Our doubts lasted until Mr. Azuma – that was his name – climbed smoothly from the upper end of his high ladder way to the tippy-top of the 25-meter oak and began pruning away, alternating handsaw and chainsaw while just holding on with his toes, moving around among the limbs with the grace of one who has done this sort of thing for a long, long time, until the oak looked very slim and stylish; he said it would grow into a nice shape henceforth and not grow any taller. We were reassured.

While he was preparing his solo felling of the huge dead cedar that stood only one meter from our new tile roof waiting for a hurricane, we asked him about the questionable chestnut tree that stands in the garden a few meters from said roof. He gave the tree a brief glance, said it had insect problems, would last maybe another 5-7 years, then would fall, but no immediate worry.

Then he revved up his chainsaw (a Shindaiwa 380), made some delicate surgical cuts in the big multi-ton dead cedar tree, now and then sighting along the intended path like a baseball pitcher, made a wedge out of a piece of my oak firewood, used a sledgehammer to drive it into the final cut, added another wider wedge a bit further over as he aimed some more and the tree wiggled at the top, rocked, tilted -- tilted more, then gave way with a crack and fell straight away from the house WHOOMP right between my rosemary and basil, which were stirred by the timber wind.

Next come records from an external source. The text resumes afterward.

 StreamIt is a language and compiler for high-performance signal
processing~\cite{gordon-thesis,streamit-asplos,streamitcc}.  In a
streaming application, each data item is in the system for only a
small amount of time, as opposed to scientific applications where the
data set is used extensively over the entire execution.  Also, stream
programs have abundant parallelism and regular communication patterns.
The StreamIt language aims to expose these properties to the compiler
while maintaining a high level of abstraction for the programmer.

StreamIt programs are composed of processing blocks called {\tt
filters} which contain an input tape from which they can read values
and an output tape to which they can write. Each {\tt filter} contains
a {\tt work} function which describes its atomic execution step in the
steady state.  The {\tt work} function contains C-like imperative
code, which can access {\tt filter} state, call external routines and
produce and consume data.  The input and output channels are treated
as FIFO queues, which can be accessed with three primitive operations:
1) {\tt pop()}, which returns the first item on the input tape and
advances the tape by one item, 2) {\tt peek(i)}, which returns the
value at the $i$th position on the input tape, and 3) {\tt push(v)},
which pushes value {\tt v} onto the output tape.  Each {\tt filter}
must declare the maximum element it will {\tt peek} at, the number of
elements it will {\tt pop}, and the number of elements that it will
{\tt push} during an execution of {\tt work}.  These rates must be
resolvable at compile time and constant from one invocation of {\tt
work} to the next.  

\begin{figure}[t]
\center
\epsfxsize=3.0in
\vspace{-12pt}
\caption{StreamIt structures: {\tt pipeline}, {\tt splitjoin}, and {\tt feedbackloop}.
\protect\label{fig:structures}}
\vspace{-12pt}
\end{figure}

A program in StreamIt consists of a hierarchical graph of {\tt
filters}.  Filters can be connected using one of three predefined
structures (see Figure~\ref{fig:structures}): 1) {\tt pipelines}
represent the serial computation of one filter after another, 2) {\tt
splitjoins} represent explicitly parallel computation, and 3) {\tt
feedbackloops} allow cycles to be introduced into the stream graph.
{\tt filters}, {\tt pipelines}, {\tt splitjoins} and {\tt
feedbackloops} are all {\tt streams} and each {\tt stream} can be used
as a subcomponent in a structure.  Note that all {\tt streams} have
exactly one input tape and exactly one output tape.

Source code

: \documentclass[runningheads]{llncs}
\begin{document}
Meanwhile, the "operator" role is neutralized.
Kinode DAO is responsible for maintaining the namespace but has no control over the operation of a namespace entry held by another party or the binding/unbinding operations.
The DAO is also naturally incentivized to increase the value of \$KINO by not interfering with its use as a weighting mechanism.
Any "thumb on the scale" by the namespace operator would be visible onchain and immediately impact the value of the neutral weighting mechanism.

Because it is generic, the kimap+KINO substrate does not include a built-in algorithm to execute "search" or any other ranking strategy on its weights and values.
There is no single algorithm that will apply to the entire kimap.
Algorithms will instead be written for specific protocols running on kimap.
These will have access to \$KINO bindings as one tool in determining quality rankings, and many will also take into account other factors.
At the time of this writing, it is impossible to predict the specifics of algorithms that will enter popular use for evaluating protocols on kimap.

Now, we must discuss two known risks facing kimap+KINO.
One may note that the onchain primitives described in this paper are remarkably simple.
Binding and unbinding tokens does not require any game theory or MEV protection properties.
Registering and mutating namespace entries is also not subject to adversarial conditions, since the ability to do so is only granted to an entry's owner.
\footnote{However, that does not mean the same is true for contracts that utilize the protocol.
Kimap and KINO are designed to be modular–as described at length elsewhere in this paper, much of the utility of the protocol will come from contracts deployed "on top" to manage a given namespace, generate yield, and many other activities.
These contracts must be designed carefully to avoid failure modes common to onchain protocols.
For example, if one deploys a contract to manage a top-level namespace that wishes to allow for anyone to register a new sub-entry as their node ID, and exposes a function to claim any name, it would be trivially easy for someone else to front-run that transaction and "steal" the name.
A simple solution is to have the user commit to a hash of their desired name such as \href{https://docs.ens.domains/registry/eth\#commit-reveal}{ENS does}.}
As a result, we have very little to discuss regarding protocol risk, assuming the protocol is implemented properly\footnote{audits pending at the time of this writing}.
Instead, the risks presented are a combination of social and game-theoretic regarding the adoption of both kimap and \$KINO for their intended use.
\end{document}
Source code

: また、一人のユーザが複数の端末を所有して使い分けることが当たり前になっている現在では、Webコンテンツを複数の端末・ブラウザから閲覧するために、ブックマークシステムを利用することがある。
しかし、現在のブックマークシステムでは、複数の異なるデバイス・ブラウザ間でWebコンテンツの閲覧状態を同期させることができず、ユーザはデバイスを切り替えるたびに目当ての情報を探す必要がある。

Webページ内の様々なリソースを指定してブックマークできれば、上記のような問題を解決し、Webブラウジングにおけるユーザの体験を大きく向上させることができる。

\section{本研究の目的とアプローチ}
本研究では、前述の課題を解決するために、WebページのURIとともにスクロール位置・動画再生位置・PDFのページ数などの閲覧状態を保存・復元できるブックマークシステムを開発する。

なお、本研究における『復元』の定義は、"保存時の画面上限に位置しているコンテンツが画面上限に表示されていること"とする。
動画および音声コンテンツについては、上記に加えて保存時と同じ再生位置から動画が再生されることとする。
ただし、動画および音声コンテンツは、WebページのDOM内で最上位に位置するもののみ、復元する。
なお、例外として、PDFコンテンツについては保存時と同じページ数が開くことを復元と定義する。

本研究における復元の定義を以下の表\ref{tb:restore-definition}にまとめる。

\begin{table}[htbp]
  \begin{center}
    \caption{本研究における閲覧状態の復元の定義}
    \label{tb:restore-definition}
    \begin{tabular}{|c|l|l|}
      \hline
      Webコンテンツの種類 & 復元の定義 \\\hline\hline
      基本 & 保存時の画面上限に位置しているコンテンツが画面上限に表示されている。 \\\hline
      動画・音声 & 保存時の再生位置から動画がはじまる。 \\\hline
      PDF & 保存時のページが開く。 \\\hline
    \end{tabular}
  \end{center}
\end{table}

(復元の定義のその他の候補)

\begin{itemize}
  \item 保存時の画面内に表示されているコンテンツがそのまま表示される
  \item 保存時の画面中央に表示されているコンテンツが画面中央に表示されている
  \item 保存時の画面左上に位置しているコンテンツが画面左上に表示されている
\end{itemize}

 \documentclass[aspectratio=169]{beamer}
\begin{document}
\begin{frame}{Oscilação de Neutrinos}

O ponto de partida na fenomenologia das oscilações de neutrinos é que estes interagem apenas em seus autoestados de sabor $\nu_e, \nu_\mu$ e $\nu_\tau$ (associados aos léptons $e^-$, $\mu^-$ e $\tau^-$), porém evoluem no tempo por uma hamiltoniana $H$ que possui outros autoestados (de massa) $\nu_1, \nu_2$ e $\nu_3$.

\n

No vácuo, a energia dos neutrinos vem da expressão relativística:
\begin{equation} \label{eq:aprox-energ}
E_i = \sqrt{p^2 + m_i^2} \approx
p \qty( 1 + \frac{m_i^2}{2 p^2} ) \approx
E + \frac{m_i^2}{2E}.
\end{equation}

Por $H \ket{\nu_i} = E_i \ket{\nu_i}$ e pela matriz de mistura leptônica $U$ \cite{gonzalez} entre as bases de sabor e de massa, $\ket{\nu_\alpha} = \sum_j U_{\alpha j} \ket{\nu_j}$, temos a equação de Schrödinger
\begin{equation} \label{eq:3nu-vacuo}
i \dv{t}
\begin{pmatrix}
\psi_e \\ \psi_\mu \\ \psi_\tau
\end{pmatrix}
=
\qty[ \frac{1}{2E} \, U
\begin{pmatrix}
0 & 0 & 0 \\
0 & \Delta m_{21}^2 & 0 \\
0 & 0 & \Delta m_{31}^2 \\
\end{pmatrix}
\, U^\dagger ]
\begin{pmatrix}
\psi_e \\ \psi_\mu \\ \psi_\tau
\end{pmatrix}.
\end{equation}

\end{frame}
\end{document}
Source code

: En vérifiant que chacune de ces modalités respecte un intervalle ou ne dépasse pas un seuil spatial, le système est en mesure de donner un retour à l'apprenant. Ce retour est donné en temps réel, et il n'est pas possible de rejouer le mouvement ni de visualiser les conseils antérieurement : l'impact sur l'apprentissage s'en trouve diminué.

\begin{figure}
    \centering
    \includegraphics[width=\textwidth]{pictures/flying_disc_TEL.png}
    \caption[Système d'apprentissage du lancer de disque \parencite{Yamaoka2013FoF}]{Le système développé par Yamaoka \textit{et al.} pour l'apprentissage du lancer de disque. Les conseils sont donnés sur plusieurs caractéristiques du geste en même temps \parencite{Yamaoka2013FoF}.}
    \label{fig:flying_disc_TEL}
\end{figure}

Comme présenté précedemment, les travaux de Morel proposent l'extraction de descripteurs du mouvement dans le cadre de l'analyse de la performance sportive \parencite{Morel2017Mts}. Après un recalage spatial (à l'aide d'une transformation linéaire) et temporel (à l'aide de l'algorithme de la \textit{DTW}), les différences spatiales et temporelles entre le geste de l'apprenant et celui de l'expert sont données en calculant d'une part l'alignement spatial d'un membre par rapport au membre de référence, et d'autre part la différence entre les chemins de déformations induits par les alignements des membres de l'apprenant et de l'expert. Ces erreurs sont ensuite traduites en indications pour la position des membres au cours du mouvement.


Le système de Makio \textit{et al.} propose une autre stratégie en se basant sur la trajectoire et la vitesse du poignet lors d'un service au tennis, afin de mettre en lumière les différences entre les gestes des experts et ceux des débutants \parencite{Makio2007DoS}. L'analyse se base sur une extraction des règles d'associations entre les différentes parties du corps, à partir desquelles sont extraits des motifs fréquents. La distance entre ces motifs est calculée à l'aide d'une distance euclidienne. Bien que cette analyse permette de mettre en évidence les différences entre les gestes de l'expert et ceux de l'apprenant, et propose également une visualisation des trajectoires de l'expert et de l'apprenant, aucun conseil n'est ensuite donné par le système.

We talked while he ate his newspaper-wrapped simple bento lunch seated crosslegged on the deck, smiling and laughing at his own words, in a dialect I had to cut with a mental chainsaw. He'd been doing this work since he was young; lived alone, married twice, long ago, but it didn't take; cooks his own meals, grows his own rice, grows his own vegetables (why do otherwise, he said), makes his own sake, makes his own charcoal for cooking and heating, gave me the best intense course on chainsaw maintenance I ever had, then cut down the trees close in front of the house, felling them right where he aimed, sectioned them to the desired lengths and drove away.

What a guy.



5 comments:

Maya's Granny said...

There is nothing as pleasurable as watching someone do something well. I love to watch short order cooks flip eggs and carpenters build stairs and an entire plethora of things. I once fell in love with a man while watching him saw boards.

Mary Lou said...

IT was the tabies! (Spelling may be wrong) We wore them when we were kids, and it really helped us to keep our go-aheads on!

So now you have even MORE firewood to chop and split and stack! AHHHH warmth is nice!

Anonymous said...

What a joy to be able to find a true craftsman.

Anonymous said...

What a guy indeed. Sounds like one who has many lessons to offer...

hanameizan said...

Isn't it humbling to watch an old pro at work? While I get the chainsaw stuck in a trunk that has already been felled by the wind, they wield that gasoline-powered blade like a barber's fine scissors, snipping and trimming.

These are the men in the local sento with muscled bodies, albeit sagging somewhat after four-score decades.